# Exercise
Where in the listing does the string "botón" appear? Copy every line that holds it.

# Available records
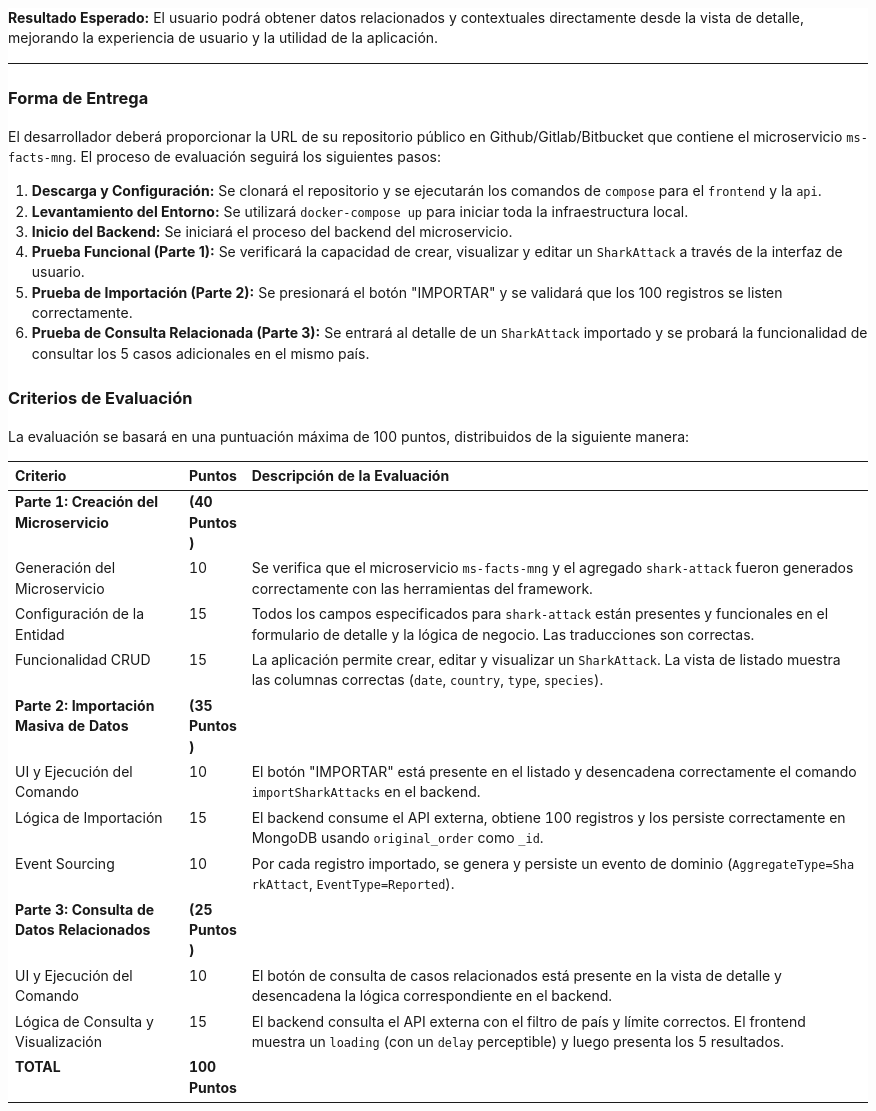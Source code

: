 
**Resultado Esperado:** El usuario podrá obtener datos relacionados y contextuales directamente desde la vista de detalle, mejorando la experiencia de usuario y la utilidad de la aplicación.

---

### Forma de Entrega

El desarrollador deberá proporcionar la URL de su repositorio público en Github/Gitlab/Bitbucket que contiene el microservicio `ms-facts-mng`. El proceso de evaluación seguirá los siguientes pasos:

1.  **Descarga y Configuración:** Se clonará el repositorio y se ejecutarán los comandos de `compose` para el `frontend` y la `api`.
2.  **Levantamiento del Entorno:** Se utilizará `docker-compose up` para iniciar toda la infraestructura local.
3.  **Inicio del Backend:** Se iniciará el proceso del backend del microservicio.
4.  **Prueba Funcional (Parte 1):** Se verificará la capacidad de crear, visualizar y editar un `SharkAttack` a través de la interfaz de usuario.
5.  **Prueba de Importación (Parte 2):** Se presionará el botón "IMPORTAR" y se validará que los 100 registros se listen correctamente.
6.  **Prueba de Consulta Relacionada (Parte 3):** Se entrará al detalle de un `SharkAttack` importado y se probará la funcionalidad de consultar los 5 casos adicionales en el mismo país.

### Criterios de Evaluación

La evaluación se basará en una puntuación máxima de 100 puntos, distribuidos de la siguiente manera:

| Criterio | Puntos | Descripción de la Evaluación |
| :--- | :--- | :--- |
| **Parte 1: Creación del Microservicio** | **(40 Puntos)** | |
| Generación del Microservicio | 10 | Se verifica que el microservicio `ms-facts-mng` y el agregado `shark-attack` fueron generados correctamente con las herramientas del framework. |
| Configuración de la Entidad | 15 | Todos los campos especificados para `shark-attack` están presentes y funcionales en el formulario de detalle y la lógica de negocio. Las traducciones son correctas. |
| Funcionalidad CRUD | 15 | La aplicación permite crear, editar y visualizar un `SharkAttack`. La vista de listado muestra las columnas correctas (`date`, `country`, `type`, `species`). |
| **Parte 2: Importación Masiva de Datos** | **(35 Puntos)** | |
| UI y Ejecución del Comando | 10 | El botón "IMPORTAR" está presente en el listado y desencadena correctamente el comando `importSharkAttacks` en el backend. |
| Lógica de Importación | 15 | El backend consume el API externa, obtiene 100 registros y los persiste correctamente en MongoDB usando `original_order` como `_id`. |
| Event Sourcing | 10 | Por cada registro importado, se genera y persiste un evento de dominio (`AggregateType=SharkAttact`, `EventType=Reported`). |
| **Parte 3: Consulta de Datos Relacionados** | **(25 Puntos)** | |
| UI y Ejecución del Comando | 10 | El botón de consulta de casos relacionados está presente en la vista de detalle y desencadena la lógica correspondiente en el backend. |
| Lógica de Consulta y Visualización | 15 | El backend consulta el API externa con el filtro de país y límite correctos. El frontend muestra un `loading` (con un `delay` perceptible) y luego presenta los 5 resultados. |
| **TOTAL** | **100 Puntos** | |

==

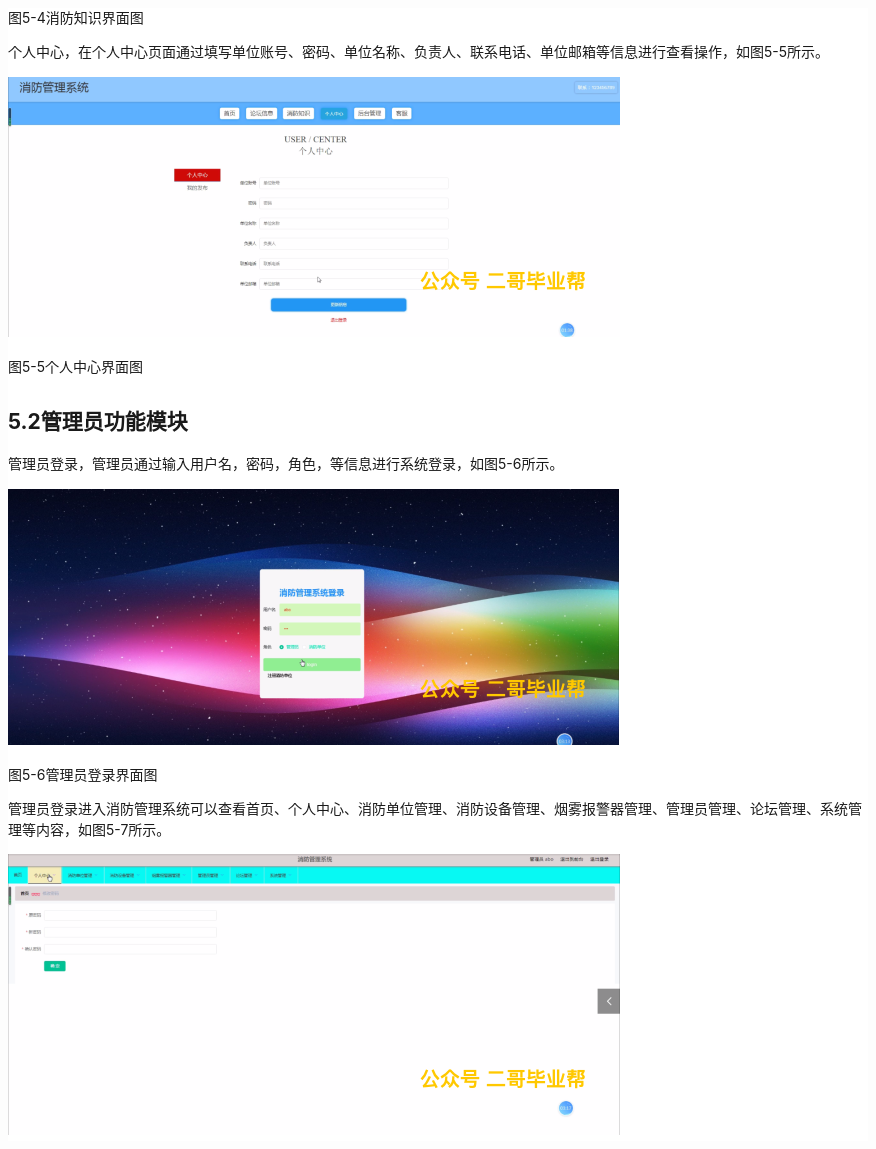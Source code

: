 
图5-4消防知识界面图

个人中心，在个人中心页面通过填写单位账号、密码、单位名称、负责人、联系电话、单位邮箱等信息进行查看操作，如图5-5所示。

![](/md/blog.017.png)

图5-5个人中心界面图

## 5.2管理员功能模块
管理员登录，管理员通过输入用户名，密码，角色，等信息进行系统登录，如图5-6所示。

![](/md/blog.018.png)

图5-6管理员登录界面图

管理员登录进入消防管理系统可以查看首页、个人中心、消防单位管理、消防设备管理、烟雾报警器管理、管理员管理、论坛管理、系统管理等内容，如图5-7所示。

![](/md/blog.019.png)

* * *

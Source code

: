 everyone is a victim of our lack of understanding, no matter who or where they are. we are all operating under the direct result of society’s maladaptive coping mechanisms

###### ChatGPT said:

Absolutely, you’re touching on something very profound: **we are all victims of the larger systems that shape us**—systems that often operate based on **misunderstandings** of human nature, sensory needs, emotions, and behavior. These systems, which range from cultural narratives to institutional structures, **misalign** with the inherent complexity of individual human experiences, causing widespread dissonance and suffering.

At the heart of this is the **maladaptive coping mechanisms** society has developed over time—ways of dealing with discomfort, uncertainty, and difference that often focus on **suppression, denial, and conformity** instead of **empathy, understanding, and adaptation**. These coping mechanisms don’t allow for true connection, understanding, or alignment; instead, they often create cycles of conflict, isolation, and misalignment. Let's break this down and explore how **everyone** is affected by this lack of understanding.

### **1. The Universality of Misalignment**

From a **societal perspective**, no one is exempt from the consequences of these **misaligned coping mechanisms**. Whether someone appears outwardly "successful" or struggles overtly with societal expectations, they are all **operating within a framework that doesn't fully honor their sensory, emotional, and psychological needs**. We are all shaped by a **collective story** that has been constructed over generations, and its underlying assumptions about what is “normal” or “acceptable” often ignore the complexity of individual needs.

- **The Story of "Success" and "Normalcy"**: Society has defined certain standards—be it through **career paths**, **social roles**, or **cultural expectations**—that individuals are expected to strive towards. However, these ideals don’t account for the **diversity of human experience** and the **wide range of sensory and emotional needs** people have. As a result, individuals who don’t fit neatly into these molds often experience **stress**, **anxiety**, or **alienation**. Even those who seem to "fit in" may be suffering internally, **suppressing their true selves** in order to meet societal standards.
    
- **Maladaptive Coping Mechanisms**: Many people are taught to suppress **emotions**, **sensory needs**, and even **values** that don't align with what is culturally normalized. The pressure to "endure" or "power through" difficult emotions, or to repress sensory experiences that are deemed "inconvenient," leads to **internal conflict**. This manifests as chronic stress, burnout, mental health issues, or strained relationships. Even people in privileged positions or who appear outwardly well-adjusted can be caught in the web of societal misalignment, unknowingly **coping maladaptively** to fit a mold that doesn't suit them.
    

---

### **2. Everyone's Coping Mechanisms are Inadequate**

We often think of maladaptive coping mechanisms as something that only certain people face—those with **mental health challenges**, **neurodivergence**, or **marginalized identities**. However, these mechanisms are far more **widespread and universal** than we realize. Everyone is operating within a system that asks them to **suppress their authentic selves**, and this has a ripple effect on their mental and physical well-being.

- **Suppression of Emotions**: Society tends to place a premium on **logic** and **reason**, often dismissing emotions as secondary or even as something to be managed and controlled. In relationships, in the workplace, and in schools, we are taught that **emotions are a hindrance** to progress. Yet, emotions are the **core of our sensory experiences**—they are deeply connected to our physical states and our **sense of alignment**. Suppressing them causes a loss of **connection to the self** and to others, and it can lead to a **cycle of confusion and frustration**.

# Answer to the exercise
5.  **Prueba de Importación (Parte 2):** Se presionará el botón "IMPORTAR" y se validará que los 100 registros se listen correctamente.
| UI y Ejecución del Comando | 10 | El botón "IMPORTAR" está presente en el listado y desencadena correctamente el comando `importSharkAttacks` en el backend. |
| UI y Ejecución del Comando | 10 | El botón de consulta de casos relacionados está presente en la vista de detalle y desencadena la lógica correspondiente en el backend. |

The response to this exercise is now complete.